### Material for this task
= = =

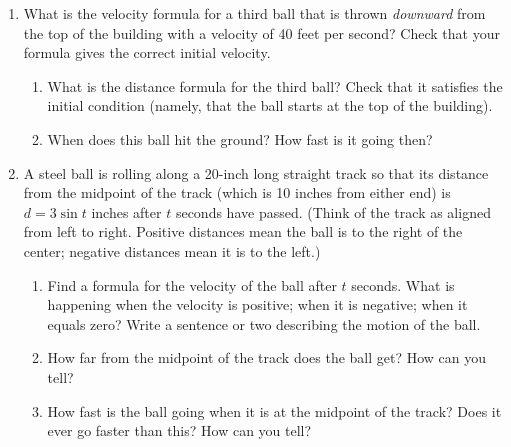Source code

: \begin{enumerate}
\begin{enumerate}
  \item Use your graph to answer the following questions.  During what
period of time is the ball rising?  During what period of time is it
falling?  When does it reach the highest point of its flight?

  \item How high does the ball rise?



\end{enumerate}
\item What is the velocity formula for a third ball that is thrown
      {\em downward\/} from the top of the building with a velocity of
      40 feet per second?  Check that your formula gives the correct
      initial velocity.

  \begin{enumerate}
  \item What is the distance formula for the third ball?  Check that it
satisfies the initial condition (namely, that the ball starts at the
top of the building).

  \item When does this ball hit the ground?  How fast is it going then?



\end{enumerate}
\item A steel ball is rolling along a 20-inch long straight track so
that its distance from the midpoint of the track (which is 10 inches
from either end) is $d=3 \sin{t}$ inches after $t$ seconds have
passed.  (Think of the track as aligned from left to right.  Positive
distances mean the ball is to the right of the center; negative
distances mean it is to the left.)


  \begin{enumerate}
  \item Find a formula for the velocity of the ball after $t$ seconds.
What is happening when the velocity is positive; when it is negative;
when it equals zero?  Write a sentence or two describing the motion of
the ball.

  \item How far from the midpoint of the track does the ball get?  How
can you tell?

  \item How fast is the ball going when it is at the midpoint of the
track?  Does it ever go faster than this?  How can you tell?




\end{enumerate}
\end{enumerate}
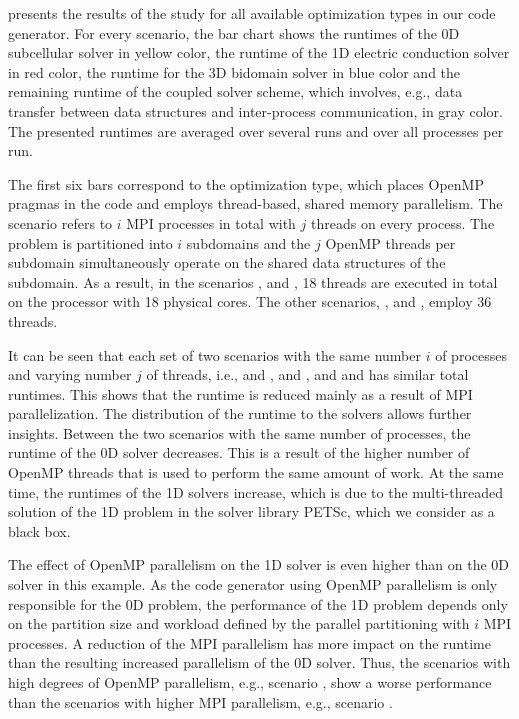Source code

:  presents the results of the study for all available optimization types in our code generator. For every scenario, the bar chart shows the runtimes of the 0D subcellular solver in yellow color, the runtime of the 1D electric conduction solver in red color, the runtime for the 3D bidomain solver in blue color and the remaining runtime of the coupled solver scheme, which involves, e.g., data transfer between data structures and inter-process communication, in gray color.
The presented runtimes are averaged over several runs and over all processes per run.

The first six bars correspond to the  optimization type, which places OpenMP pragmas in the code and employs thread-based, shared memory parallelism. The scenario  refers to $i$ MPI processes in total with $j$ threads on every process. The problem is partitioned into $i$ subdomains and the $j$ OpenMP threads per subdomain simultaneously operate on the shared data structures of the subdomain.
As a result, in the scenarios ,  and , 18 threads are executed in total on the processor with 18 physical cores. The other scenarios, ,  and , employ 36 threads.

It can be seen that each set of two scenarios with the same number $i$ of processes and varying number $j$ of threads, i.e.,  and ,  and , and  and  has similar total runtimes. This shows that the runtime is reduced mainly as a result of MPI parallelization. The distribution of the runtime to the solvers allows further insights. Between the two scenarios with the same number of processes, the runtime of the 0D solver decreases. This is a result of the higher number of OpenMP threads that is used to perform the same amount of work. At the same time, the runtimes of the 1D solvers increase, which is due to the multi-threaded solution of the 1D problem in the solver library PETSc, which we consider as a black box.

The effect of OpenMP parallelism on the 1D solver is even higher than on the 0D solver in this example. As the code generator using OpenMP parallelism is only responsible for the 0D problem, the performance of the 1D problem depends only on the partition size and workload defined by the parallel partitioning with $i$ MPI processes. A reduction of the MPI parallelism has more impact on the runtime than the resulting increased parallelism of the 0D solver. Thus, the scenarios with high degrees of OpenMP parallelism, e.g., scenario , show a worse performance than the scenarios with higher MPI parallelism, e.g., scenario .


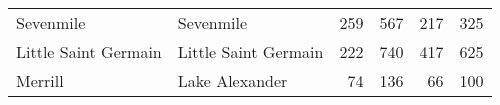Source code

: \begin{table}[h!]
\begin{tabular}{llrrrr}
		Sevenmile                  & Sevenmile                     & 259                                  & 567                                  & 217                        & 325                        \\
		Little Saint Germain       & Little Saint Germain          & 222                                  & 740                                  & 417                        & 625                        \\
		Merrill                    & Lake Alexander                & 74                                   & 136                                  & 66                         & 100                        \\
\hline
	\end{tabular}
	\label{table:res_table}
\end{table}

= = =

### Task goal
Search the entries above for lines containing the word "left", and copy each one.

### Response area
passed.  (Think of the track as aligned from left to right.  Positive
distances mean it is to the left.)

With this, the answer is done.